Ingin Berkuasa Terlambat Berkoalisi
“Jika anda ingin melihat karakter seseorang, maka tawarkan ia kekuasaan niscaya wajah aslinya akan ia tampakkan tanpa keraguan di depan khalayak umum” — Bidak Bangsa
Berita Baru, Pohuwato – Kontestasi Pilkada pada tahun ini hanya tinggal menunggu penetapannya melalui Komisi Pemilihan Umum (KPU) sebagai lembaga penyelenggara, sementara pemenangnya bukan lagi rahasia umum telah diketahui oleh masing-masing calon dan para pendukungnya melalui hasil perhitungan cepat dengan menempatkan saksi-saksi di TPS didukung dengan kecanggihan tekhnologi saat ini hasilnya pun dapat diketahui lebih awal.
Dengan diketahuinya hasil menang atau kalah lebih awal sebelum penetapan resmi di KPU ini menjadikan para kontestan yang menang merayakan kemenangannya lebih awal dengan selebrasi yang beragam, seperti misalnya kompoi dijalanan, pesta makan-makan dan lain sebagainya. Sementara yang kalah hanya dapat meratapi hasilnya, selain “seharusnya” menerima kekalahan ternyata ada beberapa pihak yang belum bisa menerima hasil tersebut.
Di Kabupaten Pohuwato misalnya, dari empat kandidat yang berkontestasi salah satu pasangan telah diketahui melalui hasil perhitungan cepat sebagai pemenangnya, hanya saja tiga kandidat lainnya belum bisa menerima kekalahan ini. Hal ini dapat disimpulkan dari gerakan-gerakan yang mash dilakukan tanpa mau melakukan “gencatan senajata” sebagi pasukan yang terhormat.
Seperti halnya pertempuran-pertempuran di medan peperangan zaman dahulu, ketiga kadidat ini pun menjadikan pemenangnya sebagai musuh bersama “sungguh ironis”. Berkoalisi untuk menjatuhkan lawannya dengan berbagai cara, taktik dan strategi. Tujuan akhirnya adalah agar sang pemenang tidak mendapatkan legitimasinya dari pihak penyelenggara resmi kontestasi pesta demokrasi saat ini.
Namun, sesungguhnya ini sudah terlambat. Birahi berkuasa, egoisme para calon-calon yang kalah dan fanatisme para pendukungnya telah menjebak “mereka” pada pertarungan perebutan kekuasaan tanpa perhitungan-perhitungan yang konkret, sehingga kemenangan yang diharapkan justru semakin jauh untuk didapatkan, kekalahan pun dihadiahkan sebagai hasil pertarungan tanpa pertimbangan.
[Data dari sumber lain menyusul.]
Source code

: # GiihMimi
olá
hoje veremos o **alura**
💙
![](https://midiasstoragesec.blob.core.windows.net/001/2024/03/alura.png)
Jika beranggapan bahwa pertarungan memang belum benar-benar berakhir, cara-cara konstitusional telah disiapkan oleh Negara untuk mengakomodir aspirasi dan perspektif keadilan yang di anut oleh masing-masing calon, hanya saja berdasarkan pengalaman pada pertempuran-pertempuran sebelumnya harusnya koalisi “taktis” ini mempertimbangkan secara komprehensif hasil-hasilnya sebelum kekalahan kedua kalinya diperoleh pada momentum transisi kekuasaan ini.
Terlambat, seharusnya jika ingin mengalahkan satu musuh dengan kekuatan yang besar para kandidat-kandidat yang kalah ini tidak membagi kekuatannya menjadi kelompok-kelompok kecil yang mudah ditumbangkan. Namun begitulah manusia, kekuasaan telah membutakan pikiran dan hatinya dengan harapan hasil yang maksimal dari kekuatan yang minimal. Semoga cacatan kecil ini dapat menjadi pengigat yang baik dan bijak bagi para kontestan yang kala untuk dapat mengikis libido berkuasanya.